## ASSIGNMENT
Where the records below reach the line containing "- Update dependency jest to v24.3.1", start transcribing, and end with the line containing "- Update dependency rollup to v1.5.0", exactly and with nothing else added.

## DATA

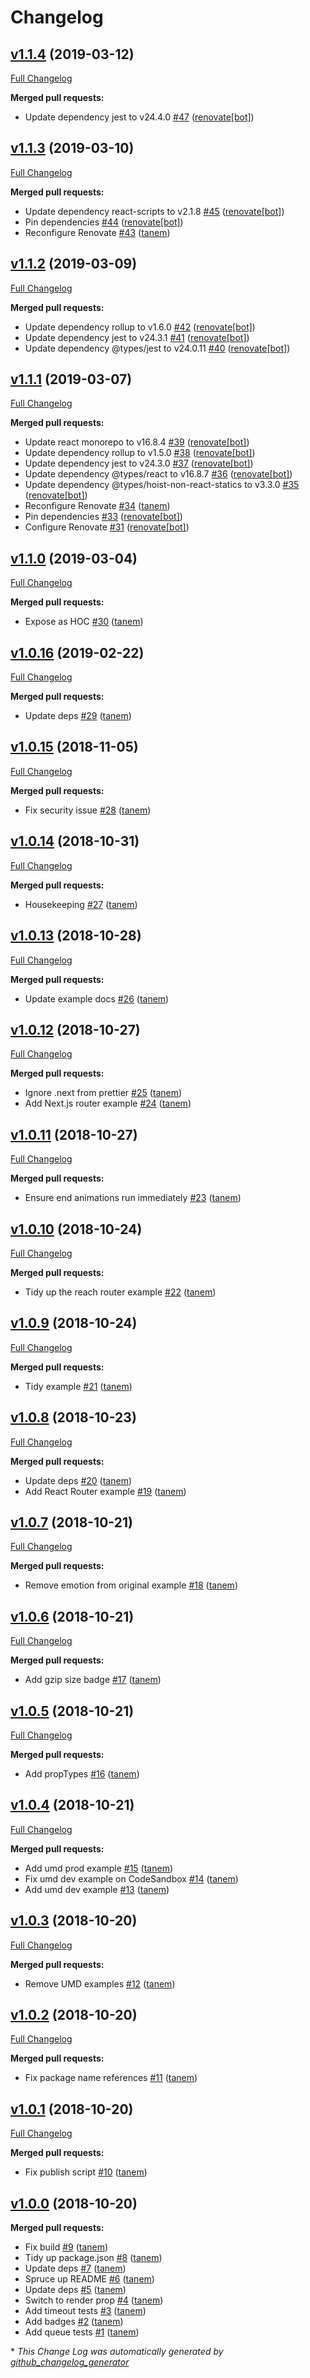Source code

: # Changelog

## [v1.1.4](https://github.com/tanem/react-nprogress/tree/v1.1.4) (2019-03-12)
[Full Changelog](https://github.com/tanem/react-nprogress/compare/v1.1.3...v1.1.4)

**Merged pull requests:**

- Update dependency jest to v24.4.0 [\#47](https://github.com/tanem/react-nprogress/pull/47) ([renovate[bot]](https://github.com/apps/renovate))

## [v1.1.3](https://github.com/tanem/react-nprogress/tree/v1.1.3) (2019-03-10)
[Full Changelog](https://github.com/tanem/react-nprogress/compare/v1.1.2...v1.1.3)

**Merged pull requests:**

- Update dependency react-scripts to v2.1.8 [\#45](https://github.com/tanem/react-nprogress/pull/45) ([renovate[bot]](https://github.com/apps/renovate))
- Pin dependencies [\#44](https://github.com/tanem/react-nprogress/pull/44) ([renovate[bot]](https://github.com/apps/renovate))
- Reconfigure Renovate [\#43](https://github.com/tanem/react-nprogress/pull/43) ([tanem](https://github.com/tanem))

## [v1.1.2](https://github.com/tanem/react-nprogress/tree/v1.1.2) (2019-03-09)
[Full Changelog](https://github.com/tanem/react-nprogress/compare/v1.1.1...v1.1.2)

**Merged pull requests:**

- Update dependency rollup to v1.6.0 [\#42](https://github.com/tanem/react-nprogress/pull/42) ([renovate[bot]](https://github.com/apps/renovate))
- Update dependency jest to v24.3.1 [\#41](https://github.com/tanem/react-nprogress/pull/41) ([renovate[bot]](https://github.com/apps/renovate))
- Update dependency @types/jest to v24.0.11 [\#40](https://github.com/tanem/react-nprogress/pull/40) ([renovate[bot]](https://github.com/apps/renovate))

## [v1.1.1](https://github.com/tanem/react-nprogress/tree/v1.1.1) (2019-03-07)
[Full Changelog](https://github.com/tanem/react-nprogress/compare/v1.1.0...v1.1.1)

**Merged pull requests:**

- Update react monorepo to v16.8.4 [\#39](https://github.com/tanem/react-nprogress/pull/39) ([renovate[bot]](https://github.com/apps/renovate))
- Update dependency rollup to v1.5.0 [\#38](https://github.com/tanem/react-nprogress/pull/38) ([renovate[bot]](https://github.com/apps/renovate))
- Update dependency jest to v24.3.0 [\#37](https://github.com/tanem/react-nprogress/pull/37) ([renovate[bot]](https://github.com/apps/renovate))
- Update dependency @types/react to v16.8.7 [\#36](https://github.com/tanem/react-nprogress/pull/36) ([renovate[bot]](https://github.com/apps/renovate))
- Update dependency @types/hoist-non-react-statics to v3.3.0 [\#35](https://github.com/tanem/react-nprogress/pull/35) ([renovate[bot]](https://github.com/apps/renovate))
- Reconfigure Renovate [\#34](https://github.com/tanem/react-nprogress/pull/34) ([tanem](https://github.com/tanem))
- Pin dependencies [\#33](https://github.com/tanem/react-nprogress/pull/33) ([renovate[bot]](https://github.com/apps/renovate))
- Configure Renovate [\#31](https://github.com/tanem/react-nprogress/pull/31) ([renovate[bot]](https://github.com/apps/renovate))

## [v1.1.0](https://github.com/tanem/react-nprogress/tree/v1.1.0) (2019-03-04)
[Full Changelog](https://github.com/tanem/react-nprogress/compare/v1.0.16...v1.1.0)

**Merged pull requests:**

- Expose as HOC [\#30](https://github.com/tanem/react-nprogress/pull/30) ([tanem](https://github.com/tanem))

## [v1.0.16](https://github.com/tanem/react-nprogress/tree/v1.0.16) (2019-02-22)
[Full Changelog](https://github.com/tanem/react-nprogress/compare/v1.0.15...v1.0.16)

**Merged pull requests:**

- Update deps [\#29](https://github.com/tanem/react-nprogress/pull/29) ([tanem](https://github.com/tanem))

## [v1.0.15](https://github.com/tanem/react-nprogress/tree/v1.0.15) (2018-11-05)
[Full Changelog](https://github.com/tanem/react-nprogress/compare/v1.0.14...v1.0.15)

**Merged pull requests:**

- Fix security issue [\#28](https://github.com/tanem/react-nprogress/pull/28) ([tanem](https://github.com/tanem))

## [v1.0.14](https://github.com/tanem/react-nprogress/tree/v1.0.14) (2018-10-31)
[Full Changelog](https://github.com/tanem/react-nprogress/compare/v1.0.13...v1.0.14)

**Merged pull requests:**

- Housekeeping [\#27](https://github.com/tanem/react-nprogress/pull/27) ([tanem](https://github.com/tanem))

## [v1.0.13](https://github.com/tanem/react-nprogress/tree/v1.0.13) (2018-10-28)
[Full Changelog](https://github.com/tanem/react-nprogress/compare/v1.0.12...v1.0.13)

**Merged pull requests:**

- Update example docs [\#26](https://github.com/tanem/react-nprogress/pull/26) ([tanem](https://github.com/tanem))

## [v1.0.12](https://github.com/tanem/react-nprogress/tree/v1.0.12) (2018-10-27)
[Full Changelog](https://github.com/tanem/react-nprogress/compare/v1.0.11...v1.0.12)

**Merged pull requests:**

- Ignore .next from prettier [\#25](https://github.com/tanem/react-nprogress/pull/25) ([tanem](https://github.com/tanem))
- Add Next.js router example [\#24](https://github.com/tanem/react-nprogress/pull/24) ([tanem](https://github.com/tanem))

## [v1.0.11](https://github.com/tanem/react-nprogress/tree/v1.0.11) (2018-10-27)
[Full Changelog](https://github.com/tanem/react-nprogress/compare/v1.0.10...v1.0.11)

**Merged pull requests:**

- Ensure end animations run immediately [\#23](https://github.com/tanem/react-nprogress/pull/23) ([tanem](https://github.com/tanem))

## [v1.0.10](https://github.com/tanem/react-nprogress/tree/v1.0.10) (2018-10-24)
[Full Changelog](https://github.com/tanem/react-nprogress/compare/v1.0.9...v1.0.10)

**Merged pull requests:**

- Tidy up the reach router example [\#22](https://github.com/tanem/react-nprogress/pull/22) ([tanem](https://github.com/tanem))

## [v1.0.9](https://github.com/tanem/react-nprogress/tree/v1.0.9) (2018-10-24)
[Full Changelog](https://github.com/tanem/react-nprogress/compare/v1.0.8...v1.0.9)

**Merged pull requests:**

- Tidy example [\#21](https://github.com/tanem/react-nprogress/pull/21) ([tanem](https://github.com/tanem))

## [v1.0.8](https://github.com/tanem/react-nprogress/tree/v1.0.8) (2018-10-23)
[Full Changelog](https://github.com/tanem/react-nprogress/compare/v1.0.7...v1.0.8)

**Merged pull requests:**

- Update deps [\#20](https://github.com/tanem/react-nprogress/pull/20) ([tanem](https://github.com/tanem))
- Add React Router example [\#19](https://github.com/tanem/react-nprogress/pull/19) ([tanem](https://github.com/tanem))

## [v1.0.7](https://github.com/tanem/react-nprogress/tree/v1.0.7) (2018-10-21)
[Full Changelog](https://github.com/tanem/react-nprogress/compare/v1.0.6...v1.0.7)

**Merged pull requests:**

- Remove emotion from original example [\#18](https://github.com/tanem/react-nprogress/pull/18) ([tanem](https://github.com/tanem))

## [v1.0.6](https://github.com/tanem/react-nprogress/tree/v1.0.6) (2018-10-21)
[Full Changelog](https://github.com/tanem/react-nprogress/compare/v1.0.5...v1.0.6)

**Merged pull requests:**

- Add gzip size badge [\#17](https://github.com/tanem/react-nprogress/pull/17) ([tanem](https://github.com/tanem))

## [v1.0.5](https://github.com/tanem/react-nprogress/tree/v1.0.5) (2018-10-21)
[Full Changelog](https://github.com/tanem/react-nprogress/compare/v1.0.4...v1.0.5)

**Merged pull requests:**

- Add propTypes [\#16](https://github.com/tanem/react-nprogress/pull/16) ([tanem](https://github.com/tanem))

## [v1.0.4](https://github.com/tanem/react-nprogress/tree/v1.0.4) (2018-10-21)
[Full Changelog](https://github.com/tanem/react-nprogress/compare/v1.0.3...v1.0.4)

**Merged pull requests:**

- Add umd prod example [\#15](https://github.com/tanem/react-nprogress/pull/15) ([tanem](https://github.com/tanem))
- Fix umd dev example on CodeSandbox [\#14](https://github.com/tanem/react-nprogress/pull/14) ([tanem](https://github.com/tanem))
- Add umd dev example [\#13](https://github.com/tanem/react-nprogress/pull/13) ([tanem](https://github.com/tanem))

## [v1.0.3](https://github.com/tanem/react-nprogress/tree/v1.0.3) (2018-10-20)
[Full Changelog](https://github.com/tanem/react-nprogress/compare/v1.0.2...v1.0.3)

**Merged pull requests:**

- Remove UMD examples [\#12](https://github.com/tanem/react-nprogress/pull/12) ([tanem](https://github.com/tanem))

## [v1.0.2](https://github.com/tanem/react-nprogress/tree/v1.0.2) (2018-10-20)
[Full Changelog](https://github.com/tanem/react-nprogress/compare/v1.0.1...v1.0.2)

**Merged pull requests:**

- Fix package name references [\#11](https://github.com/tanem/react-nprogress/pull/11) ([tanem](https://github.com/tanem))

## [v1.0.1](https://github.com/tanem/react-nprogress/tree/v1.0.1) (2018-10-20)
[Full Changelog](https://github.com/tanem/react-nprogress/compare/v1.0.0...v1.0.1)

**Merged pull requests:**

- Fix publish script [\#10](https://github.com/tanem/react-nprogress/pull/10) ([tanem](https://github.com/tanem))

## [v1.0.0](https://github.com/tanem/react-nprogress/tree/v1.0.0) (2018-10-20)
**Merged pull requests:**

- Fix build [\#9](https://github.com/tanem/react-nprogress/pull/9) ([tanem](https://github.com/tanem))
- Tidy up package.json [\#8](https://github.com/tanem/react-nprogress/pull/8) ([tanem](https://github.com/tanem))
- Update deps [\#7](https://github.com/tanem/react-nprogress/pull/7) ([tanem](https://github.com/tanem))
- Spruce up README [\#6](https://github.com/tanem/react-nprogress/pull/6) ([tanem](https://github.com/tanem))
- Update deps [\#5](https://github.com/tanem/react-nprogress/pull/5) ([tanem](https://github.com/tanem))
- Switch to render prop [\#4](https://github.com/tanem/react-nprogress/pull/4) ([tanem](https://github.com/tanem))
- Add timeout tests [\#3](https://github.com/tanem/react-nprogress/pull/3) ([tanem](https://github.com/tanem))
- Add badges [\#2](https://github.com/tanem/react-nprogress/pull/2) ([tanem](https://github.com/tanem))
- Add queue tests [\#1](https://github.com/tanem/react-nprogress/pull/1) ([tanem](https://github.com/tanem))



\* *This Change Log was automatically generated by [github_changelog_generator](https://github.com/skywinder/Github-Changelog-Generator)*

## TASK ANSWER
- Update dependency jest to v24.3.1 [\#41](https://github.com/tanem/react-nprogress/pull/41) ([renovate[bot]](https://github.com/apps/renovate))
- Update dependency @types/jest to v24.0.11 [\#40](https://github.com/tanem/react-nprogress/pull/40) ([renovate[bot]](https://github.com/apps/renovate))

## [v1.1.1](https://github.com/tanem/react-nprogress/tree/v1.1.1) (2019-03-07)
[Full Changelog](https://github.com/tanem/react-nprogress/compare/v1.1.0...v1.1.1)

**Merged pull requests:**

- Update react monorepo to v16.8.4 [\#39](https://github.com/tanem/react-nprogress/pull/39) ([renovate[bot]](https://github.com/apps/renovate))
- Update dependency rollup to v1.5.0 [\#38](https://github.com/tanem/react-nprogress/pull/38) ([renovate[bot]](https://github.com/apps/renovate))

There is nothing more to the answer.